Bolstad’s first sight of the giant flares that occur during fracking, as workers burn off the natural gas extracted with oil, hit home.
“Greenhouse gases are invisible, and so we don’t really see the thing that is causing sea levels to rise or glaciers to melt or, you know, storms to intensify, wildfires to get stronger and hotter,” she said. “When you see flares, you actually see climate change happening right in front of you.”
- The link between economic well-being and resource extraction, especially in the West.
When it comes to climate change, “we all have a form of complicity, and some of it we willfully choose to close our eyes to or ignore,” Bolstad said. Visiting North Dakota helped her understand how connected people are to the places they’re from “and how that can blind them sometimes to the greater harm, maybe, of the resource extraction that’s happening in those places.”
Take the fracking she saw in her great-grandmother’s land claim. “I felt really uncomfortable about the stake I had in it. I also wanted to know why I also felt so drawn to the potential fortune.”
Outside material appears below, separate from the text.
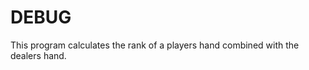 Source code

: <h1>DEBUG</h1>
<p>
  This program calculates the rank of a players hand combined with the dealers hand.
</p>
Bolstad sees parallels between the story of her great-grandmother, whose motherhood was cut off with her placement in a mental asylum, and Bolstad’s quest to become pregnant, which she wove into the book.
“I saw that part of the story as sort of this extended metaphor about what extraction economies do to the women of the West,” Bolstad said. “I was not that far away from Anna in some ways. I had so much agency and choice and freedom, and yet it didn’t quite work out the way I wanted it to, either.”
In “Windfall,” Bolstad links the pursuit of wealth endorsed by the Homestead Act of 1862, which the National Park Service estimates ultimately redistributed ownership of 270 million acres in 30 states, to our current environmental situation.
“I really want people to see how they, too, are connected to some of the bigger forces of extractive industries and climate change,” she said. “And I want them to see how that starts not just with this generation, but with the Homestead Act and with the way that the West was settled.”
A paperback edition of “Windfall” is scheduled to come out in November. Meanwhile, Bolstad is working on a related short film that she plans to show in North Dakota this summer with the help of a grant from the Anonymous was a Woman Foundation. She continues to work as a journalist.